─── Data for analysis ───

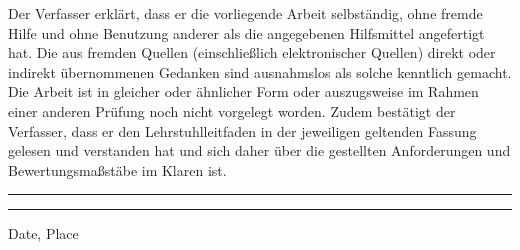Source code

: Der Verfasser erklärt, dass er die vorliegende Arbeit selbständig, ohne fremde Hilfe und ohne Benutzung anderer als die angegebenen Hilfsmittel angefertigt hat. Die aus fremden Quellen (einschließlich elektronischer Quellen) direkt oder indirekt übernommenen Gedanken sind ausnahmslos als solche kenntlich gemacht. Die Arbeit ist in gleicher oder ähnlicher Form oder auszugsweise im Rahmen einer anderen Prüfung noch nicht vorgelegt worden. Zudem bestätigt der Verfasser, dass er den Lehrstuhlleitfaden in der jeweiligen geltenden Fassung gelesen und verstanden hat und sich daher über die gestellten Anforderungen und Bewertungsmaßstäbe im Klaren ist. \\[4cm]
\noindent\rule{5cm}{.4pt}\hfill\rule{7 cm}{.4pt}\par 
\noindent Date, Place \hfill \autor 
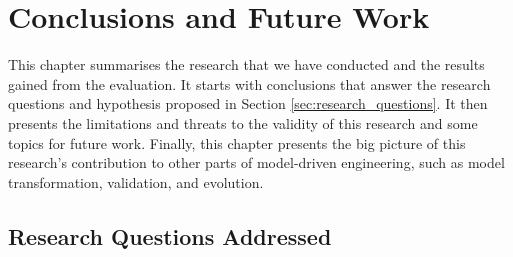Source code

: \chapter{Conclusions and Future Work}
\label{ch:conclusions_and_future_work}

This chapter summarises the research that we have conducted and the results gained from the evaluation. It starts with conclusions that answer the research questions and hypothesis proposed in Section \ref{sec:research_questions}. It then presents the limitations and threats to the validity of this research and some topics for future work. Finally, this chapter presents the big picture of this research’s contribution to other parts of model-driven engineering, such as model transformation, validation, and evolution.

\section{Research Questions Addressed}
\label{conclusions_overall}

───
─── Data for analysis ───

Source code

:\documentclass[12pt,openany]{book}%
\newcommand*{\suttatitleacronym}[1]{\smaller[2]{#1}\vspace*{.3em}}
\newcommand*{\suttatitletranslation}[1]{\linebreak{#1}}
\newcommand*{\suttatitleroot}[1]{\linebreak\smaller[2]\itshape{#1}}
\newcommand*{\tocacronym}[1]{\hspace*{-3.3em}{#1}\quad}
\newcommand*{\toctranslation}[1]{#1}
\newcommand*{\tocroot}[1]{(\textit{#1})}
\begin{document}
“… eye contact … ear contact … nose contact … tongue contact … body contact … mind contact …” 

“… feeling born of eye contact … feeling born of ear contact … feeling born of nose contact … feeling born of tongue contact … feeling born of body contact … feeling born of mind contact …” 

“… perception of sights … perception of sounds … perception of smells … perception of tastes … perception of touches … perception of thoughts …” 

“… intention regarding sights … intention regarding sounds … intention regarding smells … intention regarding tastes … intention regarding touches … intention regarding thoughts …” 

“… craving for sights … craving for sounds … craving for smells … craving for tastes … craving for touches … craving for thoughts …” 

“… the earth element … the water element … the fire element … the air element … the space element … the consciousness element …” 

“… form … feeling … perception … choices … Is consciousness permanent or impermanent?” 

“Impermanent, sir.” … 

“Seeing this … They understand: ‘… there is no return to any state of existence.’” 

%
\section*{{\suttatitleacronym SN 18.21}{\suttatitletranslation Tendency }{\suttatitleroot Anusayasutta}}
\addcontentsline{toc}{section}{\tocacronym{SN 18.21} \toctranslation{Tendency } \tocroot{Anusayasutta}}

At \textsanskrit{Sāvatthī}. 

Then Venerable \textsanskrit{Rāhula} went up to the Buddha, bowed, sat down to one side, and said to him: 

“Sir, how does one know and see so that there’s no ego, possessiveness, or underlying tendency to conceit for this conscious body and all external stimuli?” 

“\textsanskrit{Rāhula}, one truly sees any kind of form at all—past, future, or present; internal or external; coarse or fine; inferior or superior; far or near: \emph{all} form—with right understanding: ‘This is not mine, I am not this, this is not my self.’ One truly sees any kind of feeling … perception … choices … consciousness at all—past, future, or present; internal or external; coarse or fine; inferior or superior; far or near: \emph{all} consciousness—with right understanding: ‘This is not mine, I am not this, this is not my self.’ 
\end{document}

───

• **What this task involves**: From the entries above, print the lines beginning at the one with "contact … ear" and stopping after the one with "the earth element", exactly as written and with nothing else.

• **Your response**:
“… eye contact … ear contact … nose contact … tongue contact … body contact … mind contact …” 

“… feeling born of eye contact … feeling born of ear contact … feeling born of nose contact … feeling born of tongue contact … feeling born of body contact … feeling born of mind contact …” 

“… perception of sights … perception of sounds … perception of smells … perception of tastes … perception of touches … perception of thoughts …” 

“… intention regarding sights … intention regarding sounds … intention regarding smells … intention regarding tastes … intention regarding touches … intention regarding thoughts …” 

“… craving for sights … craving for sounds … craving for smells … craving for tastes … craving for touches … craving for thoughts …” 

“… the earth element … the water element … the fire element … the air element … the space element … the consciousness element …” 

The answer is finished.